Genetic research has advanced our understanding of how and why cancer occurs by identifying mutations that are associated with an increased risk of getting the disease or with more aggressive forms of cancer.

But mutations in the DNA code are not the only explanation for why cancer occurs. In a new study, researchers from the School of Veterinary Medicine point to an RNA-binding protein as a significant contributor to driving colorectal cancers, a leading cause of cancer-related deaths worldwide.

The responsible gene, MSI2, is not directly mutated in cancer; rather, it becomes highly expressed in tumors with a variety of underlying genetic mutations. Then, by binding to RNA, it affects how much of certain proteins are made, leading to uncontrolled cellular growth.

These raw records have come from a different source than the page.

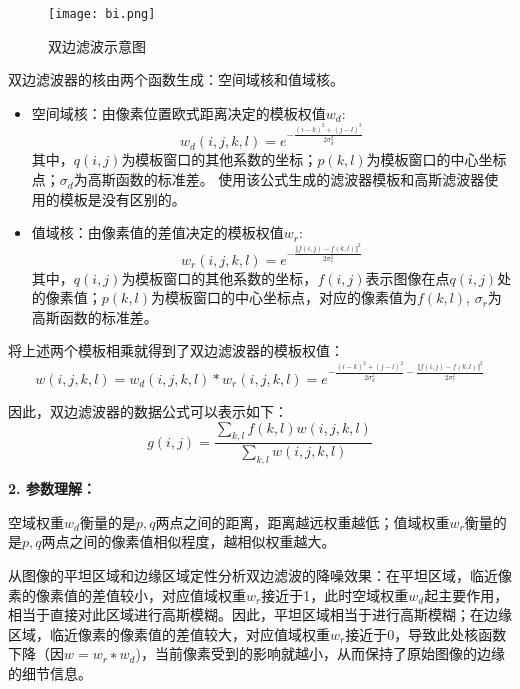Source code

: \documentclass[lang=cn,10pt]{elegantbook}
\begin{document}
\begin{figure}
  \centering
  \texttt{[image: bi.png]}
  \caption{双边滤波示意图}
  \label{fig:bi}
\end{figure}

双边滤波器的核由两个函数生成：空间域核和值域核。
\begin{itemize}

\item 空间域核：由像素位置欧式距离决定的模板权值$w_d$:
\begin{equation}\label{eu_eqn}
w_d(i,j,k,l)=e^{-\frac{(i-k)^2+(j-l)^2}{2\sigma_d^2}}
\end{equation}
其中，$q(i,j)$为模板窗口的其他系数的坐标；$p(k,l)$为模板窗口的中心坐标点；$\sigma_d$为高斯函数的标准差。 使用该公式生成的滤波器模板和高斯滤波器使用的模板是没有区别的。

 \item 值域核：由像素值的差值决定的模板权值$w_r$:
 \begin{equation}\label{eu_eqn}
w_r(i,j,k,l)=e^{-\frac{\Vert f(i,j)-f(k,l) \Vert^2}{2\sigma_r^2}}
\end{equation}
其中，$q(i,j)$为模板窗口的其他系数的坐标，$f(i,j)$表示图像在点$q(i,j)$处的像素值；$p(k,l)$为模板窗口的中心坐标点，对应的像素值为$f(k,l)$, $\sigma_r$为高斯函数的标准差。

\end{itemize}

将上述两个模板相乘就得到了双边滤波器的模板权值：
\begin{equation}\label{eu_eqn}
w(i,j,k,l)=w_d(i,j,k,l)*w_r(i,j,k,l)=e^{-\frac{(i-k)^2+(j-l)^2}{2\sigma_d^2}-\frac{\Vert f(i,j)-f(k,l) \Vert^2}{2\sigma_r^2}}
\end{equation}

因此，双边滤波器的数据公式可以表示如下：
\begin{equation}\label{eu_eqn}
g(i,j)=\frac{\sum_{k,l}f(k,l)w(i,j,k,l)}{\sum_{k,l}w(i,j,k,l)}
\end{equation}

\textcolor{third}{\textbf{2. 参数理解：}}

空域权重$w_d$衡量的是$p,q$两点之间的距离，距离越远权重越低；值域权重$w_r$衡量的是$p,q$两点之间的像素值相似程度，越相似权重越大。

从图像的平坦区域和边缘区域定性分析双边滤波的降噪效果：在平坦区域，临近像素的像素值的差值较小，对应值域权重$w_r$接近于1，此时空域权重$w_d$起主要作用，相当于直接对此区域进行高斯模糊。因此，平坦区域相当于进行高斯模糊；在边缘区域，临近像素的像素值的差值较大，对应值域权重$w_r$接近于0，导致此处核函数下降（因$w=w_r∗w_d$)，当前像素受到的影响就越小，从而保持了原始图像的边缘的细节信息。
\end{document}
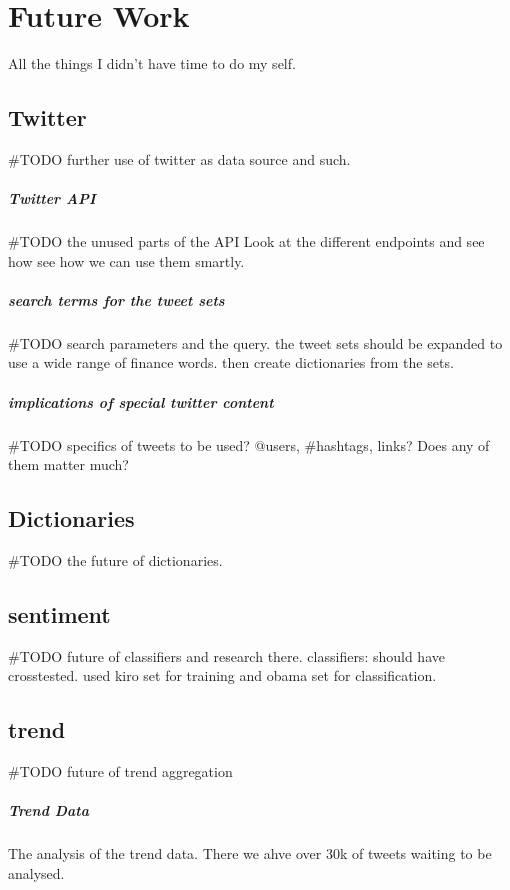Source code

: \chapter{Future Work}\label{future_work}
All the things I didn't have time to do my self. 

\section{Twitter}
#TODO further use of twitter as data source and such.  

\paragraph{Twitter API}
#TODO the unused parts of the API
Look at the different endpoints and see how see how we can use them smartly.

\paragraph{search terms for the tweet sets}
#TODO search parameters and the query.
the tweet sets should be expanded to use a wide range of finance words. then
create dictionaries from the sets. 

\paragraph{implications of special twitter content}
#TODO specifics of tweets to be used?
@users, #hashtags, links? Does any of them matter much?

\section{Dictionaries}
#TODO the future of dictionaries.

\section{sentiment}
#TODO future of classifiers and research there.
classifiers:
should have crosstested. used kiro set for training and obama set for
classification.

\section{trend}
#TODO future of trend aggregation

\paragraph{Trend Data}
The analysis of the trend data. There we ahve over 30k of tweets waiting to be
analysed.

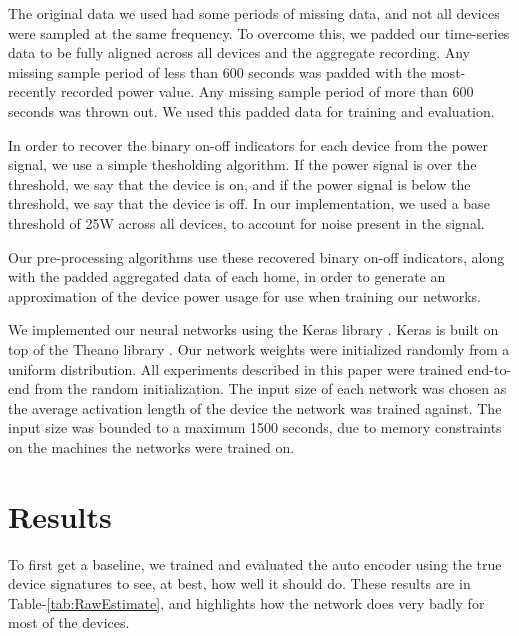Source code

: \documentclass{article}
\begin{document}
The original data we used had some periods of missing data, and not all devices were sampled at the same frequency.
To overcome this, we padded our time-series data to be fully aligned across all devices and the aggregate recording.
Any missing sample period of less than 600 seconds was padded with the most-recently recorded power value.
Any missing sample period of more than 600 seconds was thrown out.
We used this padded data for training and evaluation.

In order to recover the binary on-off indicators for each device from the power signal, we use a simple thesholding algorithm.
If the power signal is over the threshold, we say that the device is on, and if the power signal is below the threshold, we say that the device is off.
In our implementation, we used a base threshold of 25W across all devices, to account for noise present in the signal.

Our pre-processing algorithms use these recovered binary on-off indicators, along with the padded aggregated data of each home, in order to generate an approximation of the device power usage for use when training our networks.

We implemented our neural networks using the Keras library \cite{Keras}.
Keras is built on top of the Theano library \cite{Theano, Theano2}.
Our network weights were initialized randomly from a uniform distribution.
All experiments described in this paper were trained end-to-end from the random initialization.
The input size of each network was chosen as the average activation length of the device the network was trained against.
The input size was bounded to a maximum 1500 seconds, due to memory constraints on the machines the networks were trained on.

\section{Results}


To first get a baseline, we trained and evaluated the auto encoder using the true device signatures to see, at best, how well it should do.
These results are in Table-\ref{tab:RawEstimate}, and highlights how the network does very badly for most of the devices.
\end{document}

The research, which was published this week in Nature Communications, was headed by Christopher Lengner, an assistant professor in Penn Vet’s Department of Animal Biology. He became interested in MSI2 years ago, when studies showed that it was associated with the ability of stem cells to differentiate into a variety of cell types, and was also highly expressed in blood cancers.

The study observed that MSI2 is almost universally over-expressed in colorectal cancers in comparison to healthy tissue. To learn more about how MSI2 functions in the body, the researchers used human colorectal cancer cell lines and animal models in which they could manipulate MSI2, either experimentally increasing or decreasing its levels. They found that blocking MSI2 in cancer cells blocked tumor growth, while activating it in mice cause the animals’ cells to stop differentiating and proliferate uncontrollably, resulting in death within just a few days.

“These mice look very similar to those that lack the tumor suppressor gene called APC, which is a major susceptibility gene in colorectal cancer,” Lengner says.

Further investigations illuminated MSI2’s place in a key molecular pathway involved in promoting tumor growth. Using a cutting-edge technique, the Penn team was able to catalog all of the RNA molecules that MSI2 binds to in living tissue, discovering that MSI2 can inhibit several RNAs that encode tumor suppressor proteins. When it is activated, MSI2 inhibits these tumor suppressors and amplifies the activity of a protein complex called mTORC1 that normally tightly regulates how cells obtain nutrients and growth factors.

“This enables the uncontrolled growth that culminates in the formation of aggressive tumors,” Lengner says.

The findings offer researchers a potential new target for colorectal cancer therapies, and may help in solving the puzzle of why cancers can come back after years of apparent remission.

“This is really where we’re heading, to see whether MSI2 has a role in possibly allowing cancers to remain hidden in the body,” Lengner says. “That is a big black box.”